Evaluating Tallink’s Decision
Tallink is considering a decision to invest in a new ship and reroute one of its existing fleet to a new route – Tallin-Helsinki-St. Petersburg route. An analysis of the cost implications for such a decision indicates that a decision to build and reroute one of its fleet will lead to an operating loss of approximately €32 million during the first year that the ship will come to operation (Excel sheet for calculations). However, if the entity follows the status quo, i.e., remains with current fleet and aborts a decision to start a new route, it stands to make an operating income of approximately €77 million. As such, it will not be prudent for the entity to invest in the new ship and start a route to St. Petersburg.

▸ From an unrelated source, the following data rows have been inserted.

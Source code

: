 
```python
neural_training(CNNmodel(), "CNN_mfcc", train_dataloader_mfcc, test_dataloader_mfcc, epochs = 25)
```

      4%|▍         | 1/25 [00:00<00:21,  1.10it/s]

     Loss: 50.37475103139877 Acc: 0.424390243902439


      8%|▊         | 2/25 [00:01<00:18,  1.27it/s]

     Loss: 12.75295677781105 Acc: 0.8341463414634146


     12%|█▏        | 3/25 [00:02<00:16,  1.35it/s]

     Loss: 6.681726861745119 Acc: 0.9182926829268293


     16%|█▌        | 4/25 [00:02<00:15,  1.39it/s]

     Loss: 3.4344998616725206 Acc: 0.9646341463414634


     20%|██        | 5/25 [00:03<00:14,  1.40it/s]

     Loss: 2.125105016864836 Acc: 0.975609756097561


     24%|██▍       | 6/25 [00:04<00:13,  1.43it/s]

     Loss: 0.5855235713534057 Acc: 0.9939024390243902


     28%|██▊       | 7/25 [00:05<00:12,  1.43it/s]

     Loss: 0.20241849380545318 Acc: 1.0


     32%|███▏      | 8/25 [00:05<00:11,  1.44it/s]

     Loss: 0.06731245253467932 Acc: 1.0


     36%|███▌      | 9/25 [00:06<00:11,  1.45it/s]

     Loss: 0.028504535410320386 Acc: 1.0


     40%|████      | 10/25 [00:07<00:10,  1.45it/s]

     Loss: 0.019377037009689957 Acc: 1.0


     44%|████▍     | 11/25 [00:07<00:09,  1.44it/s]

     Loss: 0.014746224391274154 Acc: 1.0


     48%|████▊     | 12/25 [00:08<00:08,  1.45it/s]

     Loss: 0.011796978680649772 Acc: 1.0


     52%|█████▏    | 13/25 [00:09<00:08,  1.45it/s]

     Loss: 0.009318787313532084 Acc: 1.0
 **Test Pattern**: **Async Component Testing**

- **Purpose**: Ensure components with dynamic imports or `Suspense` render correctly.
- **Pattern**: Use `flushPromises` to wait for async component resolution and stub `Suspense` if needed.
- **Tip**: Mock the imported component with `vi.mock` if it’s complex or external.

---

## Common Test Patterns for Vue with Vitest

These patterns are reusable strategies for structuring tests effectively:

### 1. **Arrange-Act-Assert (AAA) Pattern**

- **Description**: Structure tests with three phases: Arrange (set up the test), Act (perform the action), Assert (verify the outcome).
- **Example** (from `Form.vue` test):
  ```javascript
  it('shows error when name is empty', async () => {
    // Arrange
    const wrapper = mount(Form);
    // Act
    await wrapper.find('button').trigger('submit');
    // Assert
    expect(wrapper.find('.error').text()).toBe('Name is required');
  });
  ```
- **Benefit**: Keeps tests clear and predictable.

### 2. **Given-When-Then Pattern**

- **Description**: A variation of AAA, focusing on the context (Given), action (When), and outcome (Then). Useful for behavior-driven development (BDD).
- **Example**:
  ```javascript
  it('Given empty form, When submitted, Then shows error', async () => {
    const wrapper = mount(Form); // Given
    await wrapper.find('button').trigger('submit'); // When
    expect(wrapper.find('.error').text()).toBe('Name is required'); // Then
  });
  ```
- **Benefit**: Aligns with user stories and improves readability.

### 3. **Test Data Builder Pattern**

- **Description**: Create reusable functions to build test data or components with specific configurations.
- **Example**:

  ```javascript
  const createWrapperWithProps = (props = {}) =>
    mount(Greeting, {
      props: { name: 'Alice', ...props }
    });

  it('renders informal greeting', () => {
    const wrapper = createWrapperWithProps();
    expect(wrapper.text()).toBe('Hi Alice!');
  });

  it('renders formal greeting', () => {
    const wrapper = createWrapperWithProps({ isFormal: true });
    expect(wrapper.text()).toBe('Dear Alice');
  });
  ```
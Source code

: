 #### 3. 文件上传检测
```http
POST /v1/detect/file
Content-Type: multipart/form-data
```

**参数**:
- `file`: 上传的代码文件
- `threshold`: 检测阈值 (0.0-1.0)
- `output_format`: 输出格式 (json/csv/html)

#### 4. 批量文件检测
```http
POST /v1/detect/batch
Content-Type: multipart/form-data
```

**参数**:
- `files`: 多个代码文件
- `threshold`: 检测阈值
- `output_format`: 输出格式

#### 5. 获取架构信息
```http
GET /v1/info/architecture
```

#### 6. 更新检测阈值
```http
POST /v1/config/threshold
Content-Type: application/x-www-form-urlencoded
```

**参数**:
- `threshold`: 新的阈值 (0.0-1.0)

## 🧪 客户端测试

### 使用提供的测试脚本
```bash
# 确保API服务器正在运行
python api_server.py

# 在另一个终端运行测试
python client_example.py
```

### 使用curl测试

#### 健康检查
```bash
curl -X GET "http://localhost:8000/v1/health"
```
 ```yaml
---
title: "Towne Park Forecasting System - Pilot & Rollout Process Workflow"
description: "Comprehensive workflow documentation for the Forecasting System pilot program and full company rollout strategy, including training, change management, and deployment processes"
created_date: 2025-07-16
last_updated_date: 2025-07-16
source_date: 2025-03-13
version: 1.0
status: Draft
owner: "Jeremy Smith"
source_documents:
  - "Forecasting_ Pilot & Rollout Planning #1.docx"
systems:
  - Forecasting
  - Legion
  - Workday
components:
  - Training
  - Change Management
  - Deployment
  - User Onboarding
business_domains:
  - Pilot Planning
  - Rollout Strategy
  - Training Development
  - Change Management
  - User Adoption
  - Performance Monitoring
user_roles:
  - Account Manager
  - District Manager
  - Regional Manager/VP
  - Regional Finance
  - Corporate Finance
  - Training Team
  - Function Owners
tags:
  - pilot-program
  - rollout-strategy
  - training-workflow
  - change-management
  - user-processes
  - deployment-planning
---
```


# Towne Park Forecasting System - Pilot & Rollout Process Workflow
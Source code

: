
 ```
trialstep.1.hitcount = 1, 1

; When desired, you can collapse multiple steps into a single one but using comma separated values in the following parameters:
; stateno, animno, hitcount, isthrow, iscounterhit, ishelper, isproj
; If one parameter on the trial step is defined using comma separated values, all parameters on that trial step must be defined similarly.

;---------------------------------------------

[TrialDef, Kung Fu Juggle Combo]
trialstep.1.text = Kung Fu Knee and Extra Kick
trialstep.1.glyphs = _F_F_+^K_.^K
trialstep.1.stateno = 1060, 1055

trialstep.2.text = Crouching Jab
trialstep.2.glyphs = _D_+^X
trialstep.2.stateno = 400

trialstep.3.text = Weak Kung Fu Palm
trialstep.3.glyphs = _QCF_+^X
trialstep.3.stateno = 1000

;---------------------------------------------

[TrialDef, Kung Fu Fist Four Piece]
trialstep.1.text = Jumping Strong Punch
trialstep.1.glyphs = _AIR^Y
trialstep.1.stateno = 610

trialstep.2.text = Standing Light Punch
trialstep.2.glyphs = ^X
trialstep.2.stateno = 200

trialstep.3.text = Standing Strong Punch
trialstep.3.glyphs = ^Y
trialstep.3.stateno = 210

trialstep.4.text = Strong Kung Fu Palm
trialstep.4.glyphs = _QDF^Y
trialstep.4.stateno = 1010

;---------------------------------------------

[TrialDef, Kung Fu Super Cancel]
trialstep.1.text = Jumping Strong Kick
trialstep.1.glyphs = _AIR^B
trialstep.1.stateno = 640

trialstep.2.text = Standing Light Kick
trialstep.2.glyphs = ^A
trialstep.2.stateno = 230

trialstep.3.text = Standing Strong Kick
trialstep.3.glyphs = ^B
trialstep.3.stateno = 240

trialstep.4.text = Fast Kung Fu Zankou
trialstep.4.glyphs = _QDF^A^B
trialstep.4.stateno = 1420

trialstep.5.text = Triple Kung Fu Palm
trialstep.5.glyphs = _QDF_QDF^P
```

Buying the ship with such projections will also make it difficult for the entity to recover the capital investment of €150 million on such a venture. This will be the case since, with a negative return, it will be difficult for the entity to realize a payback for such investment in the near future (Bamber, Braun & Harrison, 2008). More so, such payback may prove impossible with the expected expenditure in replacing three vessels built in the 17970s during the next five years (Michell, 2005). Various other factors also make it difficult for the entity to achieve a positive return on such an investment. One of these is that with the accession to the EU the year that the entity will commission the new ship, the entity will lose the possible increase in on-board sales for duty-free products (Michell, 2005). This will be the case since such accession will lead to loss of the advantage to sell duty-free products. Even with the proposal to reroute the fleets through non-EU countries to sell take advantage of such duty-free sales allowance (Michell, 2005) may not benefit the entity since the costs will increase with the increased route length. Currently, the majority of Tallink’s income arises from direct shipping (passengers and cargo; Michell, 2005, exhibit 3). As such, Tallink’s decision ought to focus on such major segment of its business. The Visa challenges for Russian clients may also place a challenge for Tallink in achieving the growth projections, which may facilitate the failure of the project and a subsequent loss of between €10 million and €12 million. Undertaking a project for a new route currently may not be prudent without evaluation of the effect of Estonia’s accession to the EU on Tallink’s profitability.
Bamber, L. S., Braun, K.W., & Harrison, W.T. (2008). Managerial Accounting,Prentice Hall, New Jersey.
Mmichell, J. (2005). Tallink: Connecting Estonia to Finland, Sweden and Russia. Ontario: Ivey Management Services.